Exercise prompt>
Each line in the records below that has the word "přijměte" should be copied.

****************************************

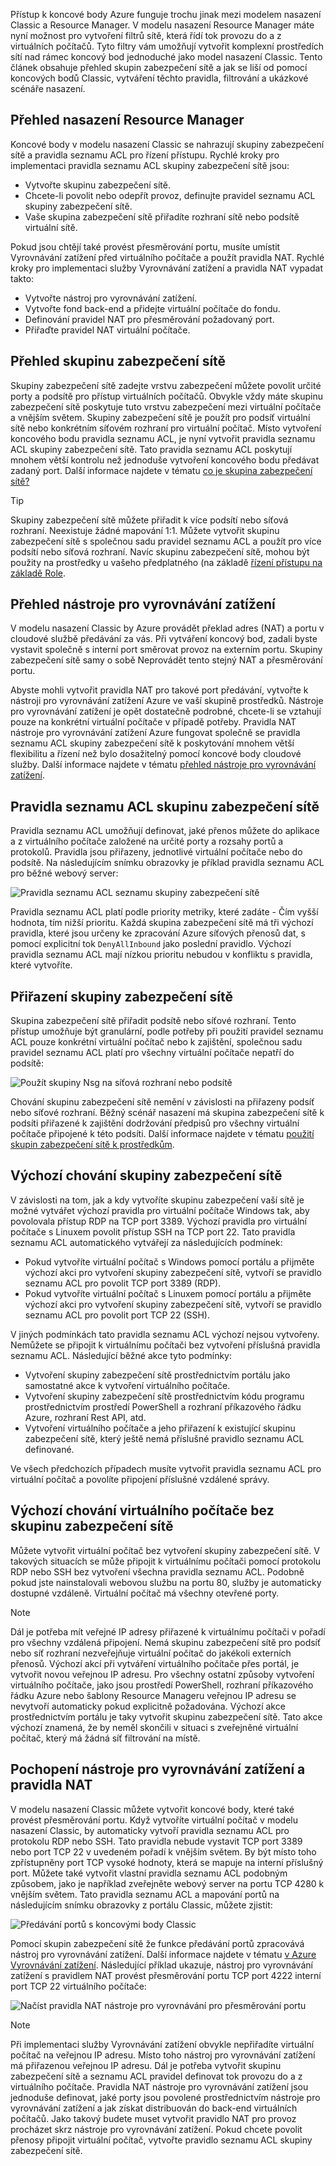 Přístup k koncové body Azure funguje trochu jinak mezi modelem nasazení Classic a Resource Manager. V modelu nasazení Resource Manager máte nyní možnost pro vytvoření filtrů sítě, která řídí tok provozu do a z virtuálních počítačů. Tyto filtry vám umožňují vytvořit komplexní prostředích sítí nad rámec koncový bod jednoduché jako model nasazení Classic. Tento článek obsahuje přehled skupin zabezpečení sítě a jak se liší od pomocí koncových bodů Classic, vytváření těchto pravidla, filtrování a ukázkové scénáře nasazení.

## <a name="overview-of-resource-manager-deployments"></a>Přehled nasazení Resource Manager
Koncové body v modelu nasazení Classic se nahrazují skupiny zabezpečení sítě a pravidla seznamu ACL pro řízení přístupu. Rychlé kroky pro implementaci pravidla seznamu ACL skupiny zabezpečení sítě jsou:

* Vytvořte skupinu zabezpečení sítě.
* Chcete-li povolit nebo odepřít provoz, definujte pravidel seznamu ACL skupiny zabezpečení sítě.
* Vaše skupina zabezpečení sítě přiřadíte rozhraní sítě nebo podsítě virtuální sítě.

Pokud jsou chtějí také provést přesměrování portu, musíte umístit Vyrovnávání zatížení před virtuálního počítače a použít pravidla NAT. Rychlé kroky pro implementaci služby Vyrovnávání zatížení a pravidla NAT vypadat takto:

* Vytvořte nástroj pro vyrovnávání zatížení.
* Vytvořte fond back-end a přidejte virtuální počítače do fondu.
* Definování pravidel NAT pro přesměrování požadovaný port.
* Přiřaďte pravidel NAT virtuální počítače.

## <a name="network-security-group-overview"></a>Přehled skupinu zabezpečení sítě
Skupiny zabezpečení sítě zadejte vrstvu zabezpečení můžete povolit určité porty a podsítě pro přístup virtuálních počítačů. Obvykle vždy máte skupinu zabezpečení sítě poskytuje tuto vrstvu zabezpečení mezi virtuální počítače a vnějším světem. Skupiny zabezpečení sítě je použít pro podsíť virtuální sítě nebo konkrétním síťovém rozhraní pro virtuální počítač. Místo vytvoření koncového bodu pravidla seznamu ACL, je nyní vytvořit pravidla seznamu ACL skupiny zabezpečení sítě. Tato pravidla seznamu ACL poskytují mnohem větší kontrolu než jednoduše vytvoření koncového bodu předávat zadaný port. Další informace najdete v tématu [co je skupina zabezpečení sítě?](../articles/virtual-network/virtual-networks-nsg.md)

> [!TIP]
> Skupiny zabezpečení sítě můžete přiřadit k více podsítí nebo síťová rozhraní. Neexistuje žádné mapování 1:1. Můžete vytvořit skupinu zabezpečení sítě s společnou sadu pravidel seznamu ACL a použít pro více podsítí nebo síťová rozhraní. Navíc skupinu zabezpečení sítě, mohou být použity na prostředky u vašeho předplatného (na základě [řízení přístupu na základě Role](../articles/active-directory/role-based-access-control-what-is.md).

## <a name="load-balancers-overview"></a>Přehled nástroje pro vyrovnávání zatížení
V modelu nasazení Classic by Azure provádět překlad adres (NAT) a portu v cloudové službě předávání za vás. Při vytváření koncový bod, zadali byste vystavit společně s interní port směrovat provoz na externím portu. Skupiny zabezpečení sítě samy o sobě Neprovádět tento stejný NAT a přesměrování portu. 

Abyste mohli vytvořit pravidla NAT pro takové port předávání, vytvořte k nástroji pro vyrovnávání zatížení Azure ve vaší skupině prostředků. Nástroje pro vyrovnávání zatížení je opět dostatečně podrobné, chcete-li se vztahují pouze na konkrétní virtuální počítače v případě potřeby. Pravidla NAT nástroje pro vyrovnávání zatížení Azure fungovat společně se pravidla seznamu ACL skupiny zabezpečení sítě k poskytování mnohem větší flexibilitu a řízení než bylo dosažitelný pomocí koncové body cloudové služby. Další informace najdete v tématu [přehled nástroje pro vyrovnávání zatížení](../articles/load-balancer/load-balancer-overview.md).

## <a name="network-security-group-acl-rules"></a>Pravidla seznamu ACL skupinu zabezpečení sítě
Pravidla seznamu ACL umožňují definovat, jaké přenos můžete do aplikace a z virtuálního počítače založené na určité porty a rozsahy portů a protokolů. Pravidla jsou přiřazeny, jednotlivé virtuální počítače nebo do podsítě. Na následujícím snímku obrazovky je příklad pravidla seznamu ACL pro běžné webový server:

![Pravidla seznamu ACL seznamu skupiny zabezpečení sítě](./media/virtual-machines-common-endpoints-in-resource-manager/example-acl-rules.png)

Pravidla seznamu ACL platí podle priority metriky, které zadáte - Čím vyšší hodnota, tím nižší prioritu. Každá skupina zabezpečení sítě má tři výchozí pravidla, které jsou určeny ke zpracování Azure síťových přenosů dat, s pomocí explicitní tok `DenyAllInbound` jako poslední pravidlo. Výchozí pravidla seznamu ACL mají nízkou prioritu nebudou v konfliktu s pravidla, které vytvoříte.

## <a name="assigning-network-security-groups"></a>Přiřazení skupiny zabezpečení sítě
Skupina zabezpečení sítě přiřadit podsítě nebo síťové rozhraní. Tento přístup umožňuje být granulární, podle potřeby při použití pravidel seznamu ACL pouze konkrétní virtuální počítač nebo k zajištění, společnou sadu pravidel seznamu ACL platí pro všechny virtuální počítače nepatří do podsítě:

![Použít skupiny Nsg na síťová rozhraní nebo podsítě](./media/virtual-machines-common-endpoints-in-resource-manager/apply-nsg-to-resources.png)

Chování skupinu zabezpečení sítě nemění v závislosti na přiřazeny podsíť nebo síťové rozhraní. Běžný scénář nasazení má skupina zabezpečení sítě k podsíti přiřazené k zajištění dodržování předpisů pro všechny virtuální počítače připojené k této podsíti. Další informace najdete v tématu [použití skupin zabezpečení sítě k prostředkům](../articles/virtual-network/virtual-networks-nsg.md#associating-nsgs).

## <a name="default-behavior-of-network-security-groups"></a>Výchozí chování skupiny zabezpečení sítě
V závislosti na tom, jak a kdy vytvoříte skupinu zabezpečení vaší sítě je možné vytvářet výchozí pravidla pro virtuální počítače Windows tak, aby povolovala přístup RDP na TCP port 3389. Výchozí pravidla pro virtuální počítače s Linuxem povolit přístup SSH na TCP port 22. Tato pravidla seznamu ACL automatického vytvářejí za následujících podmínek:

* Pokud vytvoříte virtuální počítač s Windows pomocí portálu a přijměte výchozí akci pro vytvoření skupiny zabezpečení sítě, vytvoří se pravidlo seznamu ACL pro povolit TCP port 3389 (RDP).
* Pokud vytvoříte virtuální počítač s Linuxem pomocí portálu a přijměte výchozí akci pro vytvoření skupiny zabezpečení sítě, vytvoří se pravidlo seznamu ACL pro povolit port TCP 22 (SSH).

V jiných podmínkách tato pravidla seznamu ACL výchozí nejsou vytvořeny. Nemůžete se připojit k virtuálnímu počítači bez vytvoření příslušná pravidla seznamu ACL. Následující běžné akce tyto podmínky:

* Vytvoření skupiny zabezpečení sítě prostřednictvím portálu jako samostatné akce k vytvoření virtuálního počítače.
* Vytvoření skupiny zabezpečení sítě prostřednictvím kódu programu prostřednictvím prostředí PowerShell a rozhraní příkazového řádku Azure, rozhraní Rest API, atd.
* Vytvoření virtuálního počítače a jeho přiřazení k existující skupinu zabezpečení sítě, který ještě nemá příslušné pravidlo seznamu ACL definované.

Ve všech předchozích případech musíte vytvořit pravidla seznamu ACL pro virtuální počítač a povolíte připojení příslušné vzdálené správy.

## <a name="default-behavior-of-a-vm-without-a-network-security-group"></a>Výchozí chování virtuálního počítače bez skupinu zabezpečení sítě
Můžete vytvořit virtuální počítač bez vytvoření skupiny zabezpečení sítě. V takových situacích se může připojit k virtuálnímu počítači pomocí protokolu RDP nebo SSH bez vytvoření všechna pravidla seznamu ACL. Podobně pokud jste nainstalovali webovou službu na portu 80, služby je automaticky dostupné vzdáleně. Virtuální počítač má všechny otevřené porty.

> [!NOTE]
> Dál je potřeba mít veřejné IP adresy přiřazené k virtuálnímu počítači v pořadí pro všechny vzdálená připojení. Nemá skupinu zabezpečení sítě pro podsíť nebo síť rozhraní nezveřejňuje virtuální počítač do jakékoli externích přenosů. Výchozí akcí při vytváření virtuálního počítače přes portál, je vytvořit novou veřejnou IP adresu. Pro všechny ostatní způsoby vytvoření virtuálního počítače, jako jsou prostředí PowerShell, rozhraní příkazového řádku Azure nebo šablony Resource Manageru veřejnou IP adresu se nevytvoří automaticky pokud explicitně požadována. Výchozí akce prostřednictvím portálu je taky vytvořit skupinu zabezpečení sítě. Tato akce výchozí znamená, že by neměl skončili v situaci s zveřejněné virtuální počítač, který má žádná síť filtrování na místě.

## <a name="understanding-load-balancers-and-nat-rules"></a>Pochopení nástroje pro vyrovnávání zatížení a pravidla NAT
V modelu nasazení Classic můžete vytvořit koncové body, které také provést přesměrování portu. Když vytvoříte virtuální počítač v modelu nasazení Classic, by automaticky vytvoří pravidla seznamu ACL pro protokolu RDP nebo SSH. Tato pravidla nebude vystavit TCP port 3389 nebo port TCP 22 v uvedeném pořadí k vnějším světem. By být místo toho zpřístupněny port TCP vysoké hodnoty, která se mapuje na interní příslušný port. Můžete také vytvořit vlastní pravidla seznamu ACL podobným způsobem, jako je například zveřejněte webový server na portu TCP 4280 k vnějším světem. Tato pravidla seznamu ACL a mapování portů na následujícím snímku obrazovky z portálu Classic, můžete zjistit:

![Předávání portů s koncovými body Classic](./media/virtual-machines-common-endpoints-in-resource-manager/classic-endpoints-port-forwarding.png)

Pomocí skupin zabezpečení sítě že funkce předávání portů zpracovává nástroj pro vyrovnávání zatížení. Další informace najdete v tématu [v Azure Vyrovnávání zatížení](../articles/load-balancer/load-balancer-overview.md). Následující příklad ukazuje, nástroj pro vyrovnávání zatížení s pravidlem NAT provést přesměrování portu TCP port 4222 interní port TCP 22 virtuálního počítače:

![Načíst pravidla NAT nástroje pro vyrovnávání pro přesměrování portu](./media/virtual-machines-common-endpoints-in-resource-manager/load-balancer-nat-rules.png)

> [!NOTE]
> Při implementaci služby Vyrovnávání zatížení obvykle nepřiřadíte virtuální počítač na veřejnou IP adresu. Místo toho nástroj pro vyrovnávání zatížení má přiřazenou veřejnou IP adresu. Dál je potřeba vytvořit skupinu zabezpečení sítě a seznamu ACL pravidel definovat tok provozu do a z virtuálního počítače. Pravidla NAT nástroje pro vyrovnávání zatížení jsou jednoduše definovat, jaké porty jsou povolené prostřednictvím nástroje pro vyrovnávání zatížení a jak získat distribuován do back-end virtuálních počítačů. Jako takový budete muset vytvořit pravidlo NAT pro provoz procházet skrz nástroje pro vyrovnávání zatížení. Pokud chcete povolit přenosy připojit virtuální počítač, vytvořte pravidlo seznamu ACL skupiny zabezpečení sítě.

****************************************

Response to the exercise>
* Pokud vytvoříte virtuální počítač s Windows pomocí portálu a přijměte výchozí akci pro vytvoření skupiny zabezpečení sítě, vytvoří se pravidlo seznamu ACL pro povolit TCP port 3389 (RDP).
* Pokud vytvoříte virtuální počítač s Linuxem pomocí portálu a přijměte výchozí akci pro vytvoření skupiny zabezpečení sítě, vytvoří se pravidlo seznamu ACL pro povolit port TCP 22 (SSH).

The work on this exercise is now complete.